Überraschung: Es geschah an einem tristen Novembertag in Hannover. Zunächst
hatte ich mich bei der Sparkasse aufgehalten, wo ich angesichts des
Kontostands daran dachte, mir endlich dieses eine Album von Fehlfarben
anzuhören: „Knietief im Dispo“. Ganz so schlimm wie der Titel sahen die
Zahlen zwar nicht aus, aber irgendwie passte es zur Gesamtlage.
Danach ereignete sich etwas, das nur mit der Begegnung von Goethe und
Napoleon vor 210 Jahren zu vergleichen ist. Ich nahte von links dem Eingang
der Postfiliale, rechter Hand schritt – ungelogen – der Altkanzler Gerhard
Schröder zusammen mit seiner Frau zum Entree. Ich eilte fix hinein vor dem
„Genossen der Bosse“, der nach der Regierungszeit ja den „Drehtür-Effekt…
meisterlich genutzt hatte.
Wir reihten uns in die Menschenschlange ein, die sich zwar nicht „schier
endlos“ erstreckte, um eine Floskel zu vermeiden, aber sieben, acht
Mitmenschen standen vor uns. Es tat sich so gut wie nichts im Vorwärtsgang,
denn bloß zwei der sieben Schalter waren besetzt.

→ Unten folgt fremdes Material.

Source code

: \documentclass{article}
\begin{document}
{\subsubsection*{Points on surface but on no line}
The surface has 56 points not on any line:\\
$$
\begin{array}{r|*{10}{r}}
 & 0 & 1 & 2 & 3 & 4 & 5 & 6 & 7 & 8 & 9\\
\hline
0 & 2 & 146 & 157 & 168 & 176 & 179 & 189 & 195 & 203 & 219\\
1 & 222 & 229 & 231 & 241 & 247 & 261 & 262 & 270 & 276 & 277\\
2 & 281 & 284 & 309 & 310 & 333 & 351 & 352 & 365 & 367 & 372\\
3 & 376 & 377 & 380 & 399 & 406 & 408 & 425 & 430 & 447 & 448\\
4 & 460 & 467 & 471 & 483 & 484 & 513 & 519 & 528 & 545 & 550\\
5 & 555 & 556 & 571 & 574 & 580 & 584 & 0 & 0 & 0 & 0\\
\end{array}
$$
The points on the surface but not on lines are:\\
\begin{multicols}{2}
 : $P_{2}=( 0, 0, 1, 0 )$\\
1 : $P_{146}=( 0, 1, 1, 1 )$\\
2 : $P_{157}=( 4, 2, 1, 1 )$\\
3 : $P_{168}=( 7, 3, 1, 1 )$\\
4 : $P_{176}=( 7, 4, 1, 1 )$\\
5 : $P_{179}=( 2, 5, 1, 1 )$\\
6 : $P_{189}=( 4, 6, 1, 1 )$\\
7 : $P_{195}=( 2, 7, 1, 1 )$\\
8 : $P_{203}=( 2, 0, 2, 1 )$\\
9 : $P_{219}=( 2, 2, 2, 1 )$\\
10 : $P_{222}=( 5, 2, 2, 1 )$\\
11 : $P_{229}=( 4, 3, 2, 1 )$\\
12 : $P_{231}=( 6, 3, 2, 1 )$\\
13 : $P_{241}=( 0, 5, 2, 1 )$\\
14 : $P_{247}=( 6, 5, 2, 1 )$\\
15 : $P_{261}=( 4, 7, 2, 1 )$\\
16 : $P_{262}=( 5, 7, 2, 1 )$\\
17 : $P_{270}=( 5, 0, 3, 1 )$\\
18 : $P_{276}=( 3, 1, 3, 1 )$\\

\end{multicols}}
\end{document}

## Keine Angst vor Hartz IV
Leise tauschten sich Schröder und seine Frau gelegentlich aus, doch diese
Gesprächsfetzen gebe ich nicht preis, bin ja kein Bild-Reporter, der Witwen
schüttelt und dergleichen, sondern ein einigermaßen höflicher Mensch, der
allerdings die meisten politischen Taten des Exkanzlers nicht so doll
gefunden hatte.
Etwas verzögert stieg ein Gedanke auf: Aha, sie sind zu zweit, kein
Bodyguard ist zu sehen, alle Achtung. Ist da nie etwas vonseiten eines
Hartz-IV-Empfängers passiert, zerrüttet durch dieses System, das Angst
einflößt, wie die SPD-Vorsitzende Nahles gerade zusammenfasste?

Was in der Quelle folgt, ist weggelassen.